La arqueología más reciente

Fecha Publicación: 18/3/2016

Para países de breve historia, como los nuestros, al menos la breve historia que se nos ha dado a conocer, resulta particularmente conmovedor saber de testimonios materiales de un pasado remoto. La arqueología de Latinoamérica tiene menos cosas viejas que en otras partes del planeta. Debe ser por eso que mueve a envidia cuando un egiptólogo de rutina se encuentre como si nada con tres estatuas de dioses enterrados e impecables con la friolera de tres mil o cuatro mil años, que para nuestros modestos estándares ya da lo mismo.

Se puede competir, sin embargo, con los exploradores que recientemente hallaron y recuperaron los restos del naufragio más antiguo de la Edad de Oro de la Exploración de Europa en las costas de Omán.
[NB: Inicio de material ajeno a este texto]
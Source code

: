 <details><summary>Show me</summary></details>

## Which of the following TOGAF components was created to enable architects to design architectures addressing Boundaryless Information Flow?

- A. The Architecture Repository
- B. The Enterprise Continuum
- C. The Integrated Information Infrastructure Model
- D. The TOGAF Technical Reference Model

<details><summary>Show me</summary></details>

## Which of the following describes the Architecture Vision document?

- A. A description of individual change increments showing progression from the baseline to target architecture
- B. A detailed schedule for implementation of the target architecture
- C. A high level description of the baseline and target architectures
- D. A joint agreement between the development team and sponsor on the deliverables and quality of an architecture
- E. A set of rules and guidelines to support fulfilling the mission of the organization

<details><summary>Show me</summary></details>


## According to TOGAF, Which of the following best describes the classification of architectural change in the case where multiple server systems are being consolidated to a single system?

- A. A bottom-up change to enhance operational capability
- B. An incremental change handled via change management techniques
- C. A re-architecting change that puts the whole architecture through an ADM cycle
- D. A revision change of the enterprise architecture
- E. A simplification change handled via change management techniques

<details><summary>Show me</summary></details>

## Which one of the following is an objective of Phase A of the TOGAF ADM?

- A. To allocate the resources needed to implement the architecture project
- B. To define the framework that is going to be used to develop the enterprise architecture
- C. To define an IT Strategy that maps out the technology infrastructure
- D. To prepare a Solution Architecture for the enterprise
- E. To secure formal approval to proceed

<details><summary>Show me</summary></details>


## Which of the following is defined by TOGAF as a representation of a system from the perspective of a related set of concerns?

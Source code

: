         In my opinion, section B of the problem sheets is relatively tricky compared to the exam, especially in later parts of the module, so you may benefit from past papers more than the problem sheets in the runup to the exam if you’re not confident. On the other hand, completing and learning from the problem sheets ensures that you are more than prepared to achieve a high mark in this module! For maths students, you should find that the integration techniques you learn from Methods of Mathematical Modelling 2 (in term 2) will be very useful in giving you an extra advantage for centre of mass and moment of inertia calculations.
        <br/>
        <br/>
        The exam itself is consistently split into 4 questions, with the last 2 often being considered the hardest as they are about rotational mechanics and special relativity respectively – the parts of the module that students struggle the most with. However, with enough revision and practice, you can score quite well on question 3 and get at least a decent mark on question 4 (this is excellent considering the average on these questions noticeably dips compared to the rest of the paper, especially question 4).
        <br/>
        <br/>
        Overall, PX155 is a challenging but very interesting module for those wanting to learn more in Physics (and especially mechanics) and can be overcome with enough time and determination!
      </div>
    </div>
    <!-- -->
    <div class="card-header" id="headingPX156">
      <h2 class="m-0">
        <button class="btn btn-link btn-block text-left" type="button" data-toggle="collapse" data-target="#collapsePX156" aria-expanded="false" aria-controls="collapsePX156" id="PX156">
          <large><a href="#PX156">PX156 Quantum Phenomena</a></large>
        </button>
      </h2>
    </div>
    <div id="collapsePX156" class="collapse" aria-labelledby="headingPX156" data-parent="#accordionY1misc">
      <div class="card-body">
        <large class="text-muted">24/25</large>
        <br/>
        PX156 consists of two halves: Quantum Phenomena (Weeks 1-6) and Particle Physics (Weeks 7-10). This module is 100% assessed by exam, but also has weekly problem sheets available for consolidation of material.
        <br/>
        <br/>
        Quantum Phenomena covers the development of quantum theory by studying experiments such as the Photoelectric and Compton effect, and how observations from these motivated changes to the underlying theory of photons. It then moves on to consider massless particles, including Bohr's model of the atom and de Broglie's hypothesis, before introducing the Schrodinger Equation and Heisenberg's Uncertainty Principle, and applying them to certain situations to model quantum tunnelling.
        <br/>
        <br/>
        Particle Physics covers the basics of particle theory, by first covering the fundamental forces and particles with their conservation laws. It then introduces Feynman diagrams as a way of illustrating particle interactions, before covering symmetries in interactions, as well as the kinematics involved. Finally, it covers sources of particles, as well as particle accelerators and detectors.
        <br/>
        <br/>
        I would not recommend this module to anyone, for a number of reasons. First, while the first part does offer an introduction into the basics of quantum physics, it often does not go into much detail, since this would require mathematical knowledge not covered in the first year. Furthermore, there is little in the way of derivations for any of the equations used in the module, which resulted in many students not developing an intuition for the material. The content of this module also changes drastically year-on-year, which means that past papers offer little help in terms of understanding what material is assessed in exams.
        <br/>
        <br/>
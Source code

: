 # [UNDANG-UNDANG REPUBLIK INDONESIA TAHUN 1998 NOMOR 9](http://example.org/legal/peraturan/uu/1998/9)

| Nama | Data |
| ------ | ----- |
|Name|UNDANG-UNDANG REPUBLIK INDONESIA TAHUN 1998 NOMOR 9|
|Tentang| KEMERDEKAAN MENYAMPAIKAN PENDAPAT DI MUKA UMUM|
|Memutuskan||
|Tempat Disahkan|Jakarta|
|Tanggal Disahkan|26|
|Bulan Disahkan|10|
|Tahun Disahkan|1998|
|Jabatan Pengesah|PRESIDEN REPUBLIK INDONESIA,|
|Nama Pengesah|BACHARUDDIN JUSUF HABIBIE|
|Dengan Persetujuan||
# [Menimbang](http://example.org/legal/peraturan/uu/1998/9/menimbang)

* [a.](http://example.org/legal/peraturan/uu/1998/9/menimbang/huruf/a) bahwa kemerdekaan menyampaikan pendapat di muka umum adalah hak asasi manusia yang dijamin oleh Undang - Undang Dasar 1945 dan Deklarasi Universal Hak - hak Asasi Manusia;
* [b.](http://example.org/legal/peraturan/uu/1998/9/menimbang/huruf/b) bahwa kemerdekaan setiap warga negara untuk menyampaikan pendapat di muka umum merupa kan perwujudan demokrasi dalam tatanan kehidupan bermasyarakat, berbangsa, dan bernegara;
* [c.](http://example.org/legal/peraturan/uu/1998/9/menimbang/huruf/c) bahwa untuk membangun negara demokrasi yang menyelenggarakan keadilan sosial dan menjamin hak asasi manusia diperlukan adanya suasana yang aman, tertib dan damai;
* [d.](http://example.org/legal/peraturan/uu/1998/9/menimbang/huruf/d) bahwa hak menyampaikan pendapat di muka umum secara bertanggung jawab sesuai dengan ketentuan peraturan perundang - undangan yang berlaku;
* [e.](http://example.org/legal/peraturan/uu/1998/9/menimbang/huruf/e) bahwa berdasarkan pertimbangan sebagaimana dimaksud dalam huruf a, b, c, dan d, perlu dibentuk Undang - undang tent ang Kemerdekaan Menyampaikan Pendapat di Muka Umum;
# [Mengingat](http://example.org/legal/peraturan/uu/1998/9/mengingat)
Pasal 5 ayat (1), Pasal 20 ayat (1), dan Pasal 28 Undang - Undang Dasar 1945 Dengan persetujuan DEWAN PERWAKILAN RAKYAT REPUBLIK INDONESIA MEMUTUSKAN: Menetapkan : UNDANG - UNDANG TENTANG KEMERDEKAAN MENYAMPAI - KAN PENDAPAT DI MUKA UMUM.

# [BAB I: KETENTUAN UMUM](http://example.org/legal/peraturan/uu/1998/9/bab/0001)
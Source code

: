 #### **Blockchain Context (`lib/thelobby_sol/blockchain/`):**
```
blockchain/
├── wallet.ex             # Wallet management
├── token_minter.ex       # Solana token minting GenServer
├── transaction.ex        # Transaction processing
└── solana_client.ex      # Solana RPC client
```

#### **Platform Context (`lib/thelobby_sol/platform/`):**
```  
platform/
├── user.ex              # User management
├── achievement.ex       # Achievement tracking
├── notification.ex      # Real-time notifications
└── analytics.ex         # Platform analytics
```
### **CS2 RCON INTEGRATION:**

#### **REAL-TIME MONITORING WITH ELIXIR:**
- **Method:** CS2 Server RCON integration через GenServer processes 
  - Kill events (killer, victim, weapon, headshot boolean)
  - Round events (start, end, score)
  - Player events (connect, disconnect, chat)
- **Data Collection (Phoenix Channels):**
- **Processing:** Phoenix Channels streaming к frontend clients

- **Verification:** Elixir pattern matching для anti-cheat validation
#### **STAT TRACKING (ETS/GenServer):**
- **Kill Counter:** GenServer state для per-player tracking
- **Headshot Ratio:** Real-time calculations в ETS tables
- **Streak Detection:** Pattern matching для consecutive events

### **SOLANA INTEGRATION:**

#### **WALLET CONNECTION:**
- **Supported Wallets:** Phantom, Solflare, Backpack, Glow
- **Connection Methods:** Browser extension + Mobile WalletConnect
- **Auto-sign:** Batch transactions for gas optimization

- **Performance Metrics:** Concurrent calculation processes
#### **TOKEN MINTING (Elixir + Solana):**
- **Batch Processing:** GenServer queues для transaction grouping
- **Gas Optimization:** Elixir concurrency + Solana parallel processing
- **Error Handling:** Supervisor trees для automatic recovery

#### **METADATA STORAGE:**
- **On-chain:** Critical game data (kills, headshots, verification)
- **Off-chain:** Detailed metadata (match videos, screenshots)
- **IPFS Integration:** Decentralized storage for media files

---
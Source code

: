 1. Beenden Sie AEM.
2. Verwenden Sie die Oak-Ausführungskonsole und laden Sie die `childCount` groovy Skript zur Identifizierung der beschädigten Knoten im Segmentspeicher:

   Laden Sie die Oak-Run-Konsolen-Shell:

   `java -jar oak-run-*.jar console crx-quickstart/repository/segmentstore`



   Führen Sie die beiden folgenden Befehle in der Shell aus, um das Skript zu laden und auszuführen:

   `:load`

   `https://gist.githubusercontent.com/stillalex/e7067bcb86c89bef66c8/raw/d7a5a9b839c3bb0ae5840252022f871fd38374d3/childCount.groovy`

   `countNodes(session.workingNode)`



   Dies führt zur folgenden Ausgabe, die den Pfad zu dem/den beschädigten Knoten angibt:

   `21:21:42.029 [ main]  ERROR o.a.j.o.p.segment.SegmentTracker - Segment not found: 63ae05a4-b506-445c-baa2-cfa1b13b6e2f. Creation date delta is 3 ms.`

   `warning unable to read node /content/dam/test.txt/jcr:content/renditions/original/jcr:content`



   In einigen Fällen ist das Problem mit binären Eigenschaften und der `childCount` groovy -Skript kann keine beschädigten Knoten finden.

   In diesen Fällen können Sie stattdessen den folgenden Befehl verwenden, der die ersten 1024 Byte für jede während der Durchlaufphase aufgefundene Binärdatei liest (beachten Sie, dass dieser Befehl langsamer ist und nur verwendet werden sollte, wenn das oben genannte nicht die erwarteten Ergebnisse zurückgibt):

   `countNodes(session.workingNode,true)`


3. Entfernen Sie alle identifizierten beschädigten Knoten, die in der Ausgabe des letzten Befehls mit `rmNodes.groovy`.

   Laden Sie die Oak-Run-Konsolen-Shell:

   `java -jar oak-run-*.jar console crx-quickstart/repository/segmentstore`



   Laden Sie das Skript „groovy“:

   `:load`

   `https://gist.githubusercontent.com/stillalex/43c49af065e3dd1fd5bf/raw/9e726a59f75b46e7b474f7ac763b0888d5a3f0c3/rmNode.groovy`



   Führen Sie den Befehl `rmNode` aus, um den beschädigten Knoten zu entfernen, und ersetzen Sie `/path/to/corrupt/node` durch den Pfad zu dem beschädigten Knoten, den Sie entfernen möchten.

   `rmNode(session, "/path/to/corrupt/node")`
Se trata de un navío de nombre familiar para los chilenos, Esmeralda, que en este caso corresponde al capitaneado por Vicente Sodre —tío materno de Vasco de Gama— que se hundió en mayo de 1503, durante una fuerte tormenta que mató a todos los que iban a bordo.

Entre los utensilios hallados destaca una moneda de plata poco habitual, denominada indio, que el rey de Manuel de Portugal ordenó fundir en 1488, una pieza de oro cruzado acuñada en Lisboa entre 1495 y 1501, una campana de bronce y un disco de cobre y aluminio marcado con un escudo de armas de la realeza portuguesa, armas y un cañón de bronce.

Ahora mismo, si nos pusiéramos a competir en serio con los exploradores del fondo del mar, podríamos encontrar restos arqueológicos de envases plásticos de supermercados desaparecidos, o pañales anacrónicos ya discontinuados, es interesante, pero es mejor noticia aquello del Esmeralda.